Exercise:
Retype the full set of records. Keep every character identical.

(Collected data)
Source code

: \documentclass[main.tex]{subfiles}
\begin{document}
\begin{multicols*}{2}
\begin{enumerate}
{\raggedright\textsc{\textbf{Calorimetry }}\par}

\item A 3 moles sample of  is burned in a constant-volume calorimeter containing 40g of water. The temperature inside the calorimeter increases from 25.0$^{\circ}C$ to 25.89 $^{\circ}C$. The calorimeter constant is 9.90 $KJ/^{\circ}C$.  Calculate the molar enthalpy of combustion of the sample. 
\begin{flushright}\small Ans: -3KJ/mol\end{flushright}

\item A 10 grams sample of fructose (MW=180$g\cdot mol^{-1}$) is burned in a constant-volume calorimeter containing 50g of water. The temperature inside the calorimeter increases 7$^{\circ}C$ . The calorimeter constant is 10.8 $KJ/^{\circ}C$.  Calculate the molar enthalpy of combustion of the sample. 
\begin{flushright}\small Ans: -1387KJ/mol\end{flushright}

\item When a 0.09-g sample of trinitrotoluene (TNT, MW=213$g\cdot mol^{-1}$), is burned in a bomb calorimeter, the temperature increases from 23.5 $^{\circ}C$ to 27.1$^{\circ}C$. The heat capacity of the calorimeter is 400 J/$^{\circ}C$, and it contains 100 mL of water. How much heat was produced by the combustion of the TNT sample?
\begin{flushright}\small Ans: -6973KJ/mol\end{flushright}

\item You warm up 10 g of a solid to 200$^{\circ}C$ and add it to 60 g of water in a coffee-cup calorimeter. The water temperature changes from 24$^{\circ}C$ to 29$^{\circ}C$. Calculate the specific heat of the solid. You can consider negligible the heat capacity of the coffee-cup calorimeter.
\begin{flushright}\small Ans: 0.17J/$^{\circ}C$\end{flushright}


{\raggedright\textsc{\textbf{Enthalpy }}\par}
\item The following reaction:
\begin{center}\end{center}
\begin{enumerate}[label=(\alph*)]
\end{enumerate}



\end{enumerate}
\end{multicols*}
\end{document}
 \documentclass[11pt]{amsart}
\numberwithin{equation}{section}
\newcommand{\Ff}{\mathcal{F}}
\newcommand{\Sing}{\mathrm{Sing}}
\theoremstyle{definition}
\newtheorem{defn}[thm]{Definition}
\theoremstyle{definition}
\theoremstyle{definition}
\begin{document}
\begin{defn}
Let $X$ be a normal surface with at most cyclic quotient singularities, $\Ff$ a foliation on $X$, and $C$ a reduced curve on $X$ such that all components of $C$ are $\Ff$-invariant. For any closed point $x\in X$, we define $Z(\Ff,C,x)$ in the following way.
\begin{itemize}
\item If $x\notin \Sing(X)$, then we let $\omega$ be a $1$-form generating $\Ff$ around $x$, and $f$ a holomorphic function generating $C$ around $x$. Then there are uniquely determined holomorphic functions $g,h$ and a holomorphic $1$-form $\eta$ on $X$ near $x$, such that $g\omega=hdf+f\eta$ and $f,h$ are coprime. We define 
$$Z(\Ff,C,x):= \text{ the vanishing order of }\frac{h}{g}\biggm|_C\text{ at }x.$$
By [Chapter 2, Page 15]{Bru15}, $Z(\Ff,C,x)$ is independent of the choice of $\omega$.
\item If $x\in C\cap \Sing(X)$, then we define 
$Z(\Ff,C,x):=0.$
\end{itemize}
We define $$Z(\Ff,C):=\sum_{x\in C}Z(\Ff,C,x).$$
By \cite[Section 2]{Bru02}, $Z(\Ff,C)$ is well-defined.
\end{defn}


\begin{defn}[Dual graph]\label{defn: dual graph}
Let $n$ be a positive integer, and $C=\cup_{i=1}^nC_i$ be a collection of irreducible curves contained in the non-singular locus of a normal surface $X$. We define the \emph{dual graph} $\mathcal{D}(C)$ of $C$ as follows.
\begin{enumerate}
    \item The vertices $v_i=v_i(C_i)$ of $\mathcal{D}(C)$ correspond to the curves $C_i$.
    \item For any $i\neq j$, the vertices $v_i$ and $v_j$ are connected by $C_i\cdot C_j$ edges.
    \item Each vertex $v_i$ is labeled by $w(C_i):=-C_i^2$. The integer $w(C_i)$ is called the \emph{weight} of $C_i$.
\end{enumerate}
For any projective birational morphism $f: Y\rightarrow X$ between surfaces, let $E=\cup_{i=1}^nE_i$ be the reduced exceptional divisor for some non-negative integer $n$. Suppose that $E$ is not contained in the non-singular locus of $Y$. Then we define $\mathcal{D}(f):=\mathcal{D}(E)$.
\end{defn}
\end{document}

Response to this task:
Source code

: \documentclass[main.tex]{subfiles}
\begin{document}
\begin{multicols*}{2}
\begin{enumerate}
{\raggedright\textsc{\textbf{Calorimetry }}\par}

\item A 3 moles sample of  is burned in a constant-volume calorimeter containing 40g of water. The temperature inside the calorimeter increases from 25.0$^{\circ}C$ to 25.89 $^{\circ}C$. The calorimeter constant is 9.90 $KJ/^{\circ}C$.  Calculate the molar enthalpy of combustion of the sample. 
\begin{flushright}\small Ans: -3KJ/mol\end{flushright}

\item A 10 grams sample of fructose (MW=180$g\cdot mol^{-1}$) is burned in a constant-volume calorimeter containing 50g of water. The temperature inside the calorimeter increases 7$^{\circ}C$ . The calorimeter constant is 10.8 $KJ/^{\circ}C$.  Calculate the molar enthalpy of combustion of the sample. 
\begin{flushright}\small Ans: -1387KJ/mol\end{flushright}

\item When a 0.09-g sample of trinitrotoluene (TNT, MW=213$g\cdot mol^{-1}$), is burned in a bomb calorimeter, the temperature increases from 23.5 $^{\circ}C$ to 27.1$^{\circ}C$. The heat capacity of the calorimeter is 400 J/$^{\circ}C$, and it contains 100 mL of water. How much heat was produced by the combustion of the TNT sample?
\begin{flushright}\small Ans: -6973KJ/mol\end{flushright}

\item You warm up 10 g of a solid to 200$^{\circ}C$ and add it to 60 g of water in a coffee-cup calorimeter. The water temperature changes from 24$^{\circ}C$ to 29$^{\circ}C$. Calculate the specific heat of the solid. You can consider negligible the heat capacity of the coffee-cup calorimeter.
\begin{flushright}\small Ans: 0.17J/$^{\circ}C$\end{flushright}


{\raggedright\textsc{\textbf{Enthalpy }}\par}
\item The following reaction:
\begin{center}\end{center}
\begin{enumerate}[label=(\alph*)]
\end{enumerate}



\end{enumerate}
\end{multicols*}
\end{document}
 \documentclass[11pt]{amsart}
\numberwithin{equation}{section}
\newcommand{\Ff}{\mathcal{F}}
\newcommand{\Sing}{\mathrm{Sing}}
\theoremstyle{definition}
\newtheorem{defn}[thm]{Definition}
\theoremstyle{definition}
\theoremstyle{definition}
\begin{document}
\begin{defn}
Let $X$ be a normal surface with at most cyclic quotient singularities, $\Ff$ a foliation on $X$, and $C$ a reduced curve on $X$ such that all components of $C$ are $\Ff$-invariant. For any closed point $x\in X$, we define $Z(\Ff,C,x)$ in the following way.
\begin{itemize}
\item If $x\notin \Sing(X)$, then we let $\omega$ be a $1$-form generating $\Ff$ around $x$, and $f$ a holomorphic function generating $C$ around $x$. Then there are uniquely determined holomorphic functions $g,h$ and a holomorphic $1$-form $\eta$ on $X$ near $x$, such that $g\omega=hdf+f\eta$ and $f,h$ are coprime. We define 
$$Z(\Ff,C,x):= \text{ the vanishing order of }\frac{h}{g}\biggm|_C\text{ at }x.$$
By [Chapter 2, Page 15]{Bru15}, $Z(\Ff,C,x)$ is independent of the choice of $\omega$.
\item If $x\in C\cap \Sing(X)$, then we define 
$Z(\Ff,C,x):=0.$
\end{itemize}
We define $$Z(\Ff,C):=\sum_{x\in C}Z(\Ff,C,x).$$
By \cite[Section 2]{Bru02}, $Z(\Ff,C)$ is well-defined.
\end{defn}


\begin{defn}[Dual graph]\label{defn: dual graph}
Let $n$ be a positive integer, and $C=\cup_{i=1}^nC_i$ be a collection of irreducible curves contained in the non-singular locus of a normal surface $X$. We define the \emph{dual graph} $\mathcal{D}(C)$ of $C$ as follows.
\begin{enumerate}
    \item The vertices $v_i=v_i(C_i)$ of $\mathcal{D}(C)$ correspond to the curves $C_i$.
    \item For any $i\neq j$, the vertices $v_i$ and $v_j$ are connected by $C_i\cdot C_j$ edges.
    \item Each vertex $v_i$ is labeled by $w(C_i):=-C_i^2$. The integer $w(C_i)$ is called the \emph{weight} of $C_i$.
\end{enumerate}
For any projective birational morphism $f: Y\rightarrow X$ between surfaces, let $E=\cup_{i=1}^nE_i$ be the reduced exceptional divisor for some non-negative integer $n$. Suppose that $E$ is not contained in the non-singular locus of $Y$. Then we define $\mathcal{D}(f):=\mathcal{D}(E)$.
\end{defn}
\end{document}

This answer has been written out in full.